**PROBLEM TO WORK ON:** Needed from the entries below: every line that holds the word "Important".

★ ★ ★ ★ ★ ★ ★

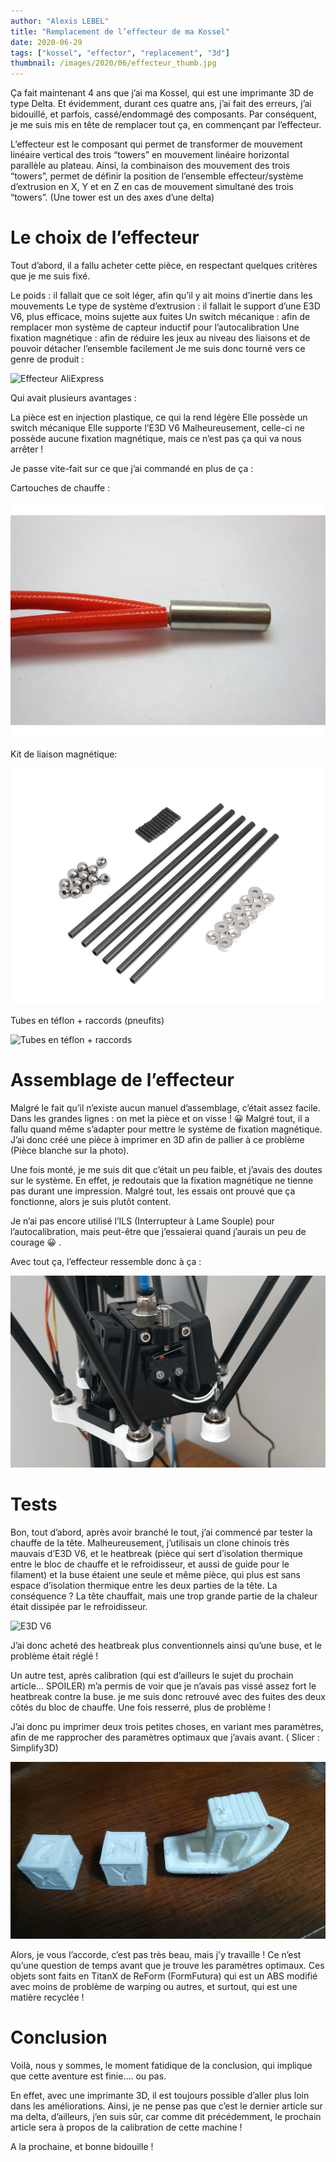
 ```yaml
---
author: "Alexis LEBEL"
title: "Remplacement de l’effecteur de ma Kossel"
date: 2020-06-29
tags: ["kossel", "effector", "replacement", "3d"]
thumbnail: /images/2020/06/effecteur_thumb.jpg
---
```


Ça fait maintenant 4 ans que j’ai ma Kossel, qui est une imprimante 3D de type Delta. Et évidemment, durant ces quatre ans, j’ai fait des erreurs, j’ai bidouillé, et parfois, cassé/endommagé des composants. Par conséquent, je me suis mis en tête de remplacer tout ça, en commençant par l’effecteur.

L’effecteur est le composant qui permet de transformer de mouvement linéaire vertical des trois “towers” en mouvement linéaire horizontal parallèle au plateau. Ainsi, la combinaison des mouvement des trois “towers”, permet de définir la position de l’ensemble effecteur/système d’extrusion en X, Y et en Z en cas de mouvement simultané des trois “towers”. (Une tower est un des axes d’une delta)

# Le choix de l’effecteur

Tout d’abord, il a fallu acheter cette pièce, en respectant quelques critères que je me suis fixé.

Le poids : il fallait que ce soit léger, afin qu’il y ait moins d’inertie dans les mouvements
Le type de système d’extrusion : il fallait le support d’une E3D V6, plus efficace, moins sujette aux fuites
Un switch mécanique : afin de remplacer mon système de capteur inductif pour l’autocalibration
Une fixation magnétique : afin de réduire les jeux au niveau des liaisons et de pouvoir détacher l’ensemble facilement
Je me suis donc tourné vers ce genre de produit :

![Effecteur AliExpress](/images/2020/06/effecteur_ali.webp)


Qui avait plusieurs avantages :

La pièce est en injection plastique, ce qui la rend légère
Elle possède un switch mécanique
Elle supporte l’E3D V6
Malheureusement, celle-ci ne possède aucune fixation magnétique, mais ce n’est pas ça qui va nous arrêter !

Je passe vite-fait sur ce que j’ai commandé en plus de ça :

Cartouches de chauffe :

![Cartouche de chauffe](/images/2020/06/hc.jpeg)

Kit de liaison magnétique:

![Kit de liaison magnétique](/images/2020/06/magnetic_ball.jpg)

Tubes en téflon + raccords (pneufits)

![Tubes en téflon + raccords](/images/2020/06/pneu_ptfe.jpg)

# Assemblage de l’effecteur

Malgré le fait qu’il n’existe aucun manuel d’assemblage, c’était assez facile. Dans les grandes lignes : on met la pièce et on visse ! 😀 Malgré tout, il a fallu quand même s’adapter pour mettre le système de fixation magnétique. J’ai donc créé une pièce à imprimer en 3D afin de pallier à ce problème (Pièce blanche sur la photo).

Une fois monté, je me suis dit que c’était un peu faible, et j’avais des doutes sur le système. En effet, je redoutais que la fixation magnétique ne tienne pas durant une impression. Malgré tout, les essais ont prouvé que ça fonctionne, alors je suis plutôt content.

Je n’ai pas encore utilisé l’ILS (Interrupteur à Lame Souple) pour l’autocalibration, mais peut-être que j’essaierai quand j’aurais un peu de courage 😀 .

Avec tout ça, l’effecteur ressemble donc à ça :

![Effecteur](/images/2020/06/effecteur_thumb.jpg)
# Tests

Bon, tout d’abord, après avoir branché le tout, j’ai commencé par tester la chauffe de la tête. Malheureusement, j’utilisais un clone chinois très mauvais d’E3D V6, et le heatbreak (pièce qui sert d’isolation thermique entre le bloc de chauffe et le refroidisseur, et aussi de guide pour le filament) et la buse étaient une seule et même pièce, qui plus est sans espace d’isolation thermique entre les deux parties de la tête. La conséquence ? La tête chauffait, mais une trop grande partie de la chaleur était dissipée par le refroidisseur.

![E3D V6](/images/2020/06/v6.jpg)

 J’ai donc acheté des heatbreak plus conventionnels ainsi qu’une buse, et le problème était réglé !

Un autre test, après calibration (qui est d’ailleurs le sujet du prochain article… SPOILER) m’a permis de voir que je n’avais pas vissé assez fort le heatbreak contre la buse. je me suis donc retrouvé avec des fuites des deux côtés du bloc de chauffe. Une fois resserré, plus de problème !

J’ai donc pu imprimer deux trois petites choses, en variant mes paramètres, afin de me rapprocher des paramètres optimaux que j’avais avant. ( Slicer : Simplify3D)

![Impression de test](/images/2020/06/impressions.jpg)

Alors, je vous l’accorde, c’est pas très beau, mais j’y travaille ! Ce n’est qu’une question de temps avant que je trouve les paramètres optimaux. Ces objets sont faits en TitanX de ReForm (FormFutura) qui est un ABS modifié avec moins de problème de warping ou autres, et surtout, qui est une matière recyclée !

# Conclusion

Voilà, nous y sommes, le moment fatidique de la conclusion, qui implique que cette aventure est finie…. ou pas.

En effet, avec une imprimante 3D, il est toujours possible d’aller plus loin dans les améliorations. Ainsi, je ne pense pas que c’est le dernier article sur ma delta, d’ailleurs, j’en suis sûr, car comme dit précédemment, le prochain article sera à propos de la calibration de cette machine !

A la prochaine, et bonne bidouille !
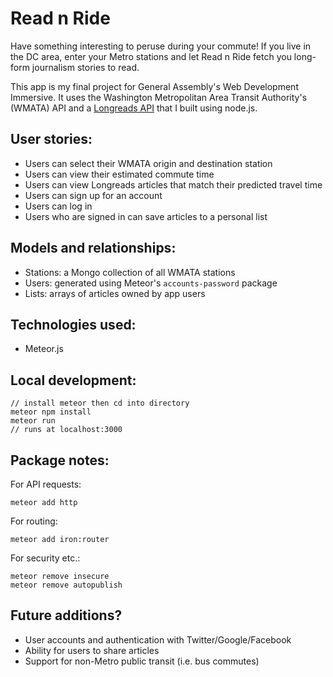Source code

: # Read n Ride

Have something interesting to peruse during your commute! If you live in the DC area, enter your Metro stations and let Read n Ride fetch you long-form journalism stories to read.

This app is my final project for General Assembly's Web Development Immersive. It uses the Washington Metropolitan Area Transit Authority's (WMATA) API and a [Longreads API](https://github.com/auroranou/node_longreads) that I built using node.js.

## User stories:

+ Users can select their WMATA origin and destination station
+ Users can view their estimated commute time
+ Users can view Longreads articles that match their predicted travel time
+ Users can sign up for an account
+ Users can log in
+ Users who are signed in can save articles to a personal list

## Models and relationships:

+ Stations: a Mongo collection of all WMATA stations
+ Users: generated using Meteor's ```accounts-password``` package
+ Lists: arrays of articles owned by app users

## Technologies used:

+ Meteor.js

## Local development:
```
// install meteor then cd into directory
meteor npm install
meteor run
// runs at localhost:3000
```

## Package notes:

For API requests:
```
meteor add http
```

For routing:
```
meteor add iron:router
```

For security etc.:
```
meteor remove insecure
meteor remove autopublish
```

## Future additions?

+ User accounts and authentication with Twitter/Google/Facebook
+ Ability for users to share articles
+ Support for non-Metro public transit (i.e. bus commutes)
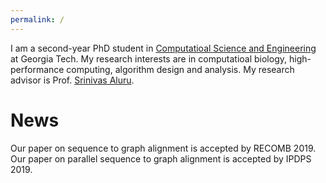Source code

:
 ```yaml
---
permalink: /
---
```


I am a second-year PhD student in [Computatioal Science and Engineering](https://www.cse.gatech.edu) at Georgia Tech. My research interests are in computatioal biology, high-performance computing, algorithm design and analysis. My research advisor is Prof. [Srinivas Aluru](https://www.cc.gatech.edu/~saluru/).

# News
Our paper on sequence to graph alignment is accepted by RECOMB 2019.
Our paper on parallel sequence to graph alignment is accepted by IPDPS 2019.
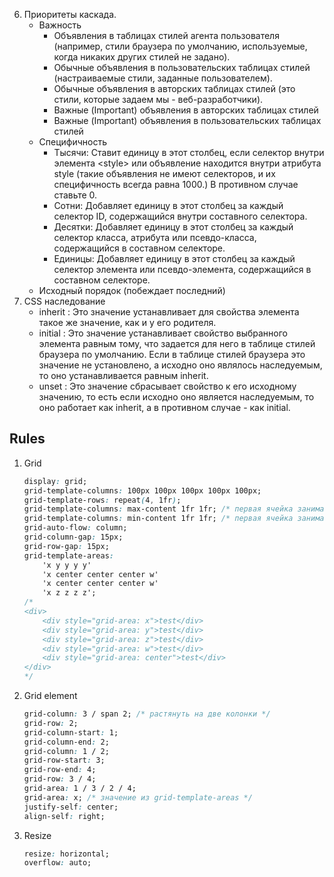 6. Приоритеты каскада.
    * Важность
        * Объявления в таблицах стилей агента пользователя (например, стили браузера по умолчанию, используемые, когда никаких других стилей не задано).
        * Oбычные объявления в пользовательских таблицах стилей (настраиваемые стили, заданные пользователем).
        * Обычные объявления в авторских таблицах стилей (это стили, которые задаем мы - веб-разработчики).
        * Важные (Important) объявления в авторских таблицах стилей
        * Важные (Important) объявления в пользовательских таблицах стилей
    * Специфичность
        * Тысячи: Ставит единицу в этот столбец, если селектор внутри элемента \<style\> или объявление находится внутри атрибута style (такие объявления не имеют селекторов, и их специфичность всегда равна 1000.) В противном случае ставьте 0.
        * Сотни: Добавляет единицу в этот столбец за каждый селектор ID, содержащийся внутри составного селектора.
        * Десятки: Добавляет единицу в этот столбец за каждый селектор класса, атрибута или псевдо-класса, содержащийся в составном селекторе.
        * Единицы: Добавляет единицу в этот столбец за каждый селектор элемента или псевдо-элемента, содержащийся в составном селекторе.
    * Исходный порядок (побеждает последний)
7. CSS наследование
    * inherit : Это значение устанавливает для свойства элемента такое же значение, как и у его родителя.
    * initial : Это значение устанавливает свойство выбранного элемента равным тому, что задается для него в таблице стилей браузера по умолчанию. Если в таблице стилей браузера это значение не установлено, а исходно оно являлось наследуемым, то оно устанавливается равным inherit.
    * unset : Это значение сбрасывает свойство к его исходному значению, то есть если исходно оно является наследуемым, то оно работает как inherit, а в противном случае - как initial.

## Rules
1. Grid
    ```css
    display: grid;
    grid-template-columns: 100px 100px 100px 100px 100px;
    grid-template-rows: repeat(4, 1fr); 
    grid-template-columns: max-content 1fr 1fr; /* первая ячейка занимает сколько нужно ей места */
    grid-template-columns: min-content 1fr 1fr; /* первая ячейка занимает насколько можно мало места (слова переносятся на новую строку) */
    grid-auto-flow: column;
    grid-column-gap: 15px; 
    grid-row-gap: 15px;
    grid-template-areas:
        'x y y y y'
        'x center center center w'
        'x center center center w'
        'x z z z z';
    /*
    <div>
        <div style="grid-area: x">test</div>
        <div style="grid-area: y">test</div>
        <div style="grid-area: z">test</div>
        <div style="grid-area: w">test</div>
        <div style="grid-area: center">test</div>
    </div>
    */
    ```
2. Grid element
    ```css
    grid-column: 3 / span 2; /* растянуть на две колонки */
    grid-row: 2;
    grid-column-start: 1;
    grid-column-end: 2;
    grid-column: 1 / 2;
    grid-row-start: 3;
    grid-row-end: 4;
    grid-row: 3 / 4;
    grid-area: 1 / 3 / 2 / 4;
    grid-area: x; /* значение из grid-template-areas */
    justify-self: center;
    align-self: right;
    ```
3. Resize
    ```css
    resize: horizontal;
    overflow: auto;
    ```
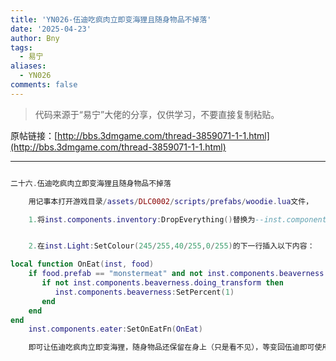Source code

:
 ```yaml
---
title: 'YN026-伍迪吃疯肉立即变海狸且随身物品不掉落'
date: '2025-04-23'
author: Bny
tags:
  - 易宁
aliases:
  - YN026
comments: false
---
```


> 代码来源于“易宁”大佬的分享，仅供学习，不要直接复制粘贴。

原帖链接：[http://bbs.3dmgame.com/thread-3859071-1-1.html](http://bbs.3dmgame.com/thread-3859071-1-1.html)

---

```lua  

二十六.伍迪吃疯肉立即变海狸且随身物品不掉落	用记事本打开游戏目录/assets/DLC0002/scripts/prefabs/woodie.lua文件，	1.将inst.components.inventory:DropEverything()替换为--inst.components.inventory:DropEverything()	2.在inst.Light:SetColour(245/255,40/255,0/255)的下一行插入以下内容：local function OnEat(inst, food)	if food.prefab == "monstermeat" and not inst.components.beaverness:IsBeaver() then	   if not inst.components.beaverness.doing_transform then		  inst.components.beaverness:SetPercent(1)	   end	endend	inst.components.eater:SetOnEatFn(OnEat)	即可让伍迪吃疯肉立即变海狸，随身物品还保留在身上（只是看不见），等变回伍迪即可使用。不要在伍迪佩戴橙色护身符时变海狸，否则砍的木头都自动被吸走，海狸无法吃到。不要与“小病小灾”一同修改

```  

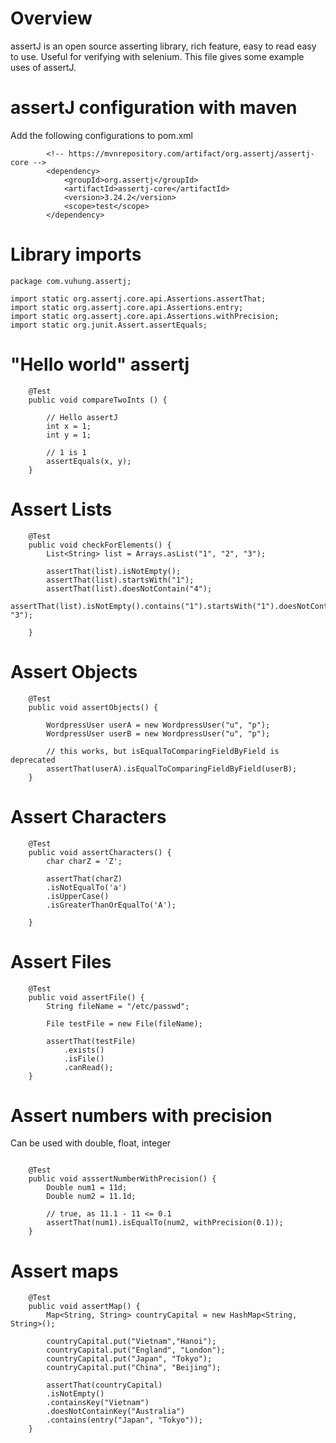 # Overview 
assertJ is an open source asserting library, rich feature, easy to read easy to use.
Useful for verifying with selenium. 
This file gives some example uses of assertJ. 

# assertJ configuration with maven 

Add the following configurations to pom.xml 

```
		<!-- https://mvnrepository.com/artifact/org.assertj/assertj-core -->
		<dependency>
		    <groupId>org.assertj</groupId>
		    <artifactId>assertj-core</artifactId>
		    <version>3.24.2</version>
		    <scope>test</scope>
		</dependency>
```

# Library imports 

```
package com.vuhung.assertj;

import static org.assertj.core.api.Assertions.assertThat;
import static org.assertj.core.api.Assertions.entry;
import static org.assertj.core.api.Assertions.withPrecision;
import static org.junit.Assert.assertEquals;
```

# "Hello world" assertj

```
	@Test 
	public void compareTwoInts () { 
		
		// Hello assertJ
		int x = 1;
		int y = 1; 
				
		// 1 is 1
		assertEquals(x, y);
	}
```

# Assert Lists 

```
	@Test 
	public void checkForElements() { 
		List<String> list = Arrays.asList("1", "2", "3");
		
		assertThat(list).isNotEmpty();
		assertThat(list).startsWith("1");
		assertThat(list).doesNotContain("4");
		assertThat(list).isNotEmpty().contains("1").startsWith("1").doesNotContainNull().containsSequence("2", "3");
		
	}
```

# Assert Objects 

```
	@Test 
	public void assertObjects() { 
		
		WordpressUser userA = new WordpressUser("u", "p");
		WordpressUser userB = new WordpressUser("u", "p");
		
		// this works, but isEqualToComparingFieldByField is deprecated
		assertThat(userA).isEqualToComparingFieldByField(userB);
	}
```

# Assert Characters 

```
	@Test 
	public void assertCharacters() { 
		char charZ = 'Z';

		assertThat(charZ)
		.isNotEqualTo('a')
		.isUpperCase()
		.isGreaterThanOrEqualTo('A');

	}
```

# Assert Files 

```
	@Test 
	public void assertFile() { 
		String fileName = "/etc/passwd";
		
		File testFile = new File(fileName);
		
		assertThat(testFile)
			.exists()
			.isFile()
			.canRead();
	}

```

# Assert numbers with precision

Can be used with double, float, integer 

```
	
	@Test 
	public void asssertNumberWithPrecision() { 
		Double num1 = 11d;
		Double num2 = 11.1d;
		
		// true, as 11.1 - 11 <= 0.1
		assertThat(num1).isEqualTo(num2, withPrecision(0.1));	
	}
``` 

# Assert maps 

```
	@Test 
	public void assertMap() { 
		Map<String, String> countryCapital = new HashMap<String, String>();
		
		countryCapital.put("Vietnam","Hanoi");
		countryCapital.put("England", "London");
		countryCapital.put("Japan", "Tokyo");
		countryCapital.put("China", "Beijing");
		
		assertThat(countryCapital)
		.isNotEmpty()
		.containsKey("Vietnam")
		.doesNotContainKey("Australia")
		.contains(entry("Japan", "Tokyo"));
	}
```


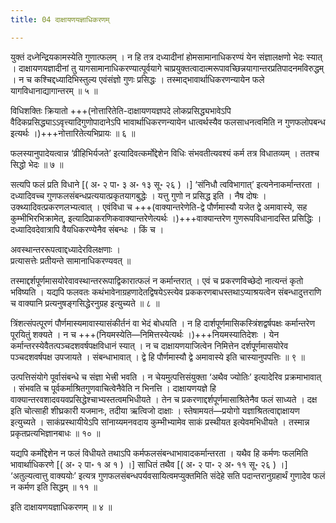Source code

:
 ```yaml
---
title: 04 दाक्षायणयज्ञाधिकरणम्

---
```


युक्तं दध्नेन्द्रियकामस्येति गुणात्फलम् । न हि तत्र दध्यादीनां होमसामानाधिकरण्यं येन संज्ञालक्षणो भेदः स्यात् । दाक्षायणयज्ञादीनां तु यागसामानाधिकरण्यात्पूर्वयागे चाप्रयुक्तत्वादात्मरूपावच्छिन्नयागान्तरप्रतिपादनमविरुद्धम् । न च कश्चिद्दध्यादिभिस्तुल्य एवंसंज्ञो गुणः प्रसिद्धः । तस्माद्भावार्थाधिकरणन्यायेन फले यागविधानाद्यागान्तरम् ॥ ५ ॥

विधिशक्तिः क्रियातो +++(नोत्तारितेति-दाक्षायणयज्ञपदे लोकप्रसिद्ध्यभावेऽपि वैदिकप्रसिद्ध्याऽऽवृत्त्यादिगुणोपादानेऽपि भावार्थाधिकरणन्यायेन धात्वर्थस्यैव फलसाधनत्वमिति न गुणफलोपबन्ध इत्यर्थः ।)+++नोत्तारितेत्यभिप्रायः ॥ ६ ॥

फलस्यानुपादेयत्वान्न ‘व्रीहिभिर्यजते’ इत्यादिवत्कर्मोद्देशेन विधिः संभवतीत्यवश्यं कर्म तत्र विधातव्यम् । ततश्च सिद्धो भेदः ॥ ७ ॥

सत्यपि फलं प्रति विधाने  \[( अ॰ २ पा॰ ३ अ॰ १३ सू॰ २६ ) ।\] ‘संनिधौ त्वविभागात्’ इत्यनेनाकर्मान्तरता । दध्यादिवच्च गुणफलसंबन्धप्रत्ययात्प्रकृतयागबुद्धेः । यत्तु गुणो न प्रसिद्ध इति । नैष दोषः । उक्थ्यादिवत्प्रकरणलभ्यत्वात् । एवंविधा च +++(वाक्यान्तरेणेति-द्वे पौर्णमास्यौ यजेत द्वे अमावास्ये, सह कुम्भीभिरभिक्रामेत्, इत्यादिप्राकरणिकवाक्यान्तरेणेत्यर्थः ।)+++वाक्यान्तरेण गुणरूपविधानादस्ति प्रसिद्धिः । दध्यादिवदेवात्रापि वैयधिकरण्येनैव संबन्धः । किं च ।

अवस्थान्तररूपत्वाद्दध्यादेरविलक्षणाः ।  
प्रत्यासत्तेः प्रतीयन्ते सामानाधिकरण्यवत् ॥  


तस्माद्दर्शपूर्णमासयोरेवावस्थान्तररूपाद्विकारात्फलं न कर्मान्तरात् । एवं च प्रकरणविच्छेदो नात्यन्तं कृतो भविष्यति । यद्यपि फलवतः कथंभावेनाग्रहणादेतद्विषयेऽस्त्येव प्रककरणबाधस्तथाऽप्याश्रयत्वेन संबन्धादुत्तराणि च वाक्यानि प्रत्यनुषङ्गसिद्धेरनुग्रह इत्युच्यते ॥ ८ ॥

त्रिंशत्संपत्पूरणं पौर्णमास्यमावास्यासंकीर्तनं वा भेदं बोधयति । न हि दार्शपूर्णमासिकस्त्रिंशद्वर्षपक्षः कर्मान्तरेण पूरयितुं शक्यते । न च +++(नियमस्येति—निमित्तस्येत्यर्थः ।)+++नियमस्यातिदेशः । येन कर्मान्तरस्येवैतत्पञ्चदशवर्षपक्षविधानं स्यात् । न च दाक्षायणयाजित्वेन निमित्तेन दर्शपूर्णमासयोरेव पञ्चदशवर्षपक्ष उपजायते । संबन्धाभावात् । द्वे हि पौर्णमास्यौ द्वे अमावास्ये इति चास्यानुपपत्तिः ॥ ९ ॥

उत्पत्तिसंयोगे पूर्वासंबन्धे च संज्ञा भेत्त्री भवति । न चेयमुत्पत्तिसंयुक्ता ‘अथैव ज्योतिः’ इत्यादेरिव प्रक्रमाभावात् । संभवति च पूर्वकर्माश्रितगुणवाचित्वेनैवेति न भिनत्ति । दाक्षायणयज्ञे हि वाक्यान्तरवशादवयवप्रसिद्धेश्चाभ्यस्तत्वमभिधीयते । तेन च प्रकरणाद्दर्शपूर्णमासाश्रितेनैव फलं साध्यते । दक्ष इति चोत्साही शीघ्रकारी यजमानः, तदीया ऋत्विजो दाक्षाः । स्तेषामयतं—प्रयोगो यज्ञाश्रितत्वाद्दाक्षायण इत्युच्यते । साकंप्रस्थायीयेऽपि सांनाय्यमनवदाय कुम्भीभ्यामेव साकं प्रस्थीयत इत्येवमभिधीयते । तस्मान्न प्रकृतप्रत्यभिज्ञानबाधः ॥ १० ॥

यद्यपि कर्मोद्देशेन न फलं विधीयते तथाऽपि कर्मफलसंबन्धाभावादकर्मान्तरता । यथैव हि कर्मणः फलमिति भावार्थाधिकरणे \[( अ॰ २ पा॰ १ अ १ ) ।\]  साधितं तथैव  \[( अ॰ २ पा॰ २ अ॰ ११ सू॰ २६ ) ।\] ‘अतुल्यत्वात्तु वाक्ययोः’ इत्यत्र गुणफलसंबन्धपर्यवसायित्वमप्युक्तमिति संदेहे सति पदान्तरानुग्रहार्थं गुणादेव फलं न कर्मण इति सिद्धम् ॥ ११ ॥

इति दाक्षायणयज्ञाधिकरणम् ॥ ४ ॥
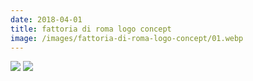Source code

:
 ```yaml
---
date: 2018-04-01
title: fattoria di roma logo concept
image: /images/fattoria-di-roma-logo-concept/01.webp
---
```


![](/images/fattoria-di-roma-logo-concept/01.webp)
![](/images/fattoria-di-roma-logo-concept/02.webp)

★ ★ ★ ★ ★ ★ ★

**TASK SOLUTION:**
        * Важные (Important) объявления в авторских таблицах стилей
        * Важные (Important) объявления в пользовательских таблицах стилей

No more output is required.